> **Exercise prompt**
Only the lines from the one containing "chemists know by" through the last line of the listing are to be given again, exactly as they appear.

+++

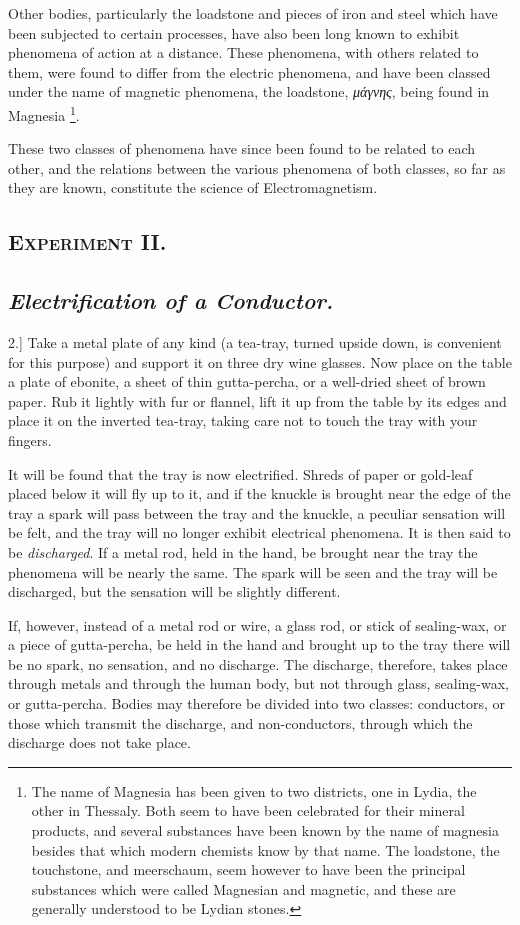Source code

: \documentclass[12pt,oneside]{book}[2021/10/04]
\let\oldfootnote\footnote
\renewcommand\footnote[1]{%
\oldfootnote{\hspace{0.14em}#1}}
\newcommand{\Heading}{\centering\normalfont}
\newcommand{\Section}[1]{\subsection*{\normalsize\Heading\scshape #1}}
\newcommand{\Subsection}[1]{\subsection*{\normalsize\Heading\itshape #1}}
\newcommand{\article}[1]{\phantomsection \label{art:#1}{#1.]}}
\newcommand{\¬}{\hphantom{0}}
\begin{document}
Other bodies, particularly the loadstone and pieces of iron and
steel which have been subjected to certain processes, have also been
long known to exhibit phenomena of action at a distance. These
phenomena, with others related to them, were found to differ from
the electric phenomena, and have been classed under the name of
magnetic phenomena, the loadstone, {\greekfont \textit{μάγνης}}, being found in
Magnesia\footnote{
The name of Magnesia has been given to two districts, one in Lydia, the other in
Thessaly. Both seem to have been celebrated for their mineral products, and several
substances have been known by the name of magnesia besides that which modern
chemists know by that name. The loadstone, the touchstone, and meerschaum,
seem however to have been the principal substances which were called Magnesian
and magnetic, and these are generally understood to be Lydian stones.
}.

These two classes of phenomena have since been found to be
related to each other, and the relations between the various phenomena
of both classes, so far as they are known, constitute the
science of Electromagnetism.

\Section{Experiment II.}
\Subsection{Electrification of a Conductor.}

\article{2}
Take a metal plate of any kind (a tea-tray, turned upside
down, is convenient for this purpose) and support it on three dry
wine glasses. Now place on the table a plate of ebonite, a sheet
of thin gutta-percha, or a well-dried sheet of brown paper. Rub it
lightly with fur or flannel, lift it up from the table by its edges
and place it on the inverted tea-tray, taking care not to touch the
tray with your fingers.

It will be found that the tray is now electrified. Shreds of
paper or gold-leaf placed below it will fly up to it, and if the
knuckle is brought near the edge of the tray a spark will pass
between the tray and the knuckle, a peculiar sensation will be felt,
and the tray will no longer exhibit electrical phenomena. It is
then said to be \textit{discharged}. If a metal rod, held in the hand, be
brought near the tray the phenomena will be nearly the same.
The spark will be seen and the tray will be discharged, but the
sensation will be slightly different.

If, however, instead of a metal rod or wire, a glass rod, or stick
of sealing-wax, or a piece of gutta-percha, be held in the hand and
brought up to the tray there will be no spark, no sensation, and
no discharge. The discharge, therefore, takes place through metals
and through the human body, but not through glass, sealing-wax,
or gutta-percha. Bodies may therefore be divided into two
classes: conductors, or those which transmit the discharge, and
non-conductors, through which the discharge does not take place.
\end{document}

+++

> **Solution for this task**
chemists know by that name. The loadstone, the touchstone, and meerschaum,
seem however to have been the principal substances which were called Magnesian
and magnetic, and these are generally understood to be Lydian stones.
}.

These two classes of phenomena have since been found to be
related to each other, and the relations between the various phenomena
of both classes, so far as they are known, constitute the
science of Electromagnetism.

\Section{Experiment II.}
\Subsection{Electrification of a Conductor.}

\article{2}
Take a metal plate of any kind (a tea-tray, turned upside
down, is convenient for this purpose) and support it on three dry
wine glasses. Now place on the table a plate of ebonite, a sheet
of thin gutta-percha, or a well-dried sheet of brown paper. Rub it
lightly with fur or flannel, lift it up from the table by its edges
and place it on the inverted tea-tray, taking care not to touch the
tray with your fingers.

It will be found that the tray is now electrified. Shreds of
paper or gold-leaf placed below it will fly up to it, and if the
knuckle is brought near the edge of the tray a spark will pass
between the tray and the knuckle, a peculiar sensation will be felt,
and the tray will no longer exhibit electrical phenomena. It is
then said to be \textit{discharged}. If a metal rod, held in the hand, be
brought near the tray the phenomena will be nearly the same.
The spark will be seen and the tray will be discharged, but the
sensation will be slightly different.

If, however, instead of a metal rod or wire, a glass rod, or stick
of sealing-wax, or a piece of gutta-percha, be held in the hand and
brought up to the tray there will be no spark, no sensation, and
no discharge. The discharge, therefore, takes place through metals
and through the human body, but not through glass, sealing-wax,
or gutta-percha. Bodies may therefore be divided into two
classes: conductors, or those which transmit the discharge, and
non-conductors, through which the discharge does not take place.
\end{document}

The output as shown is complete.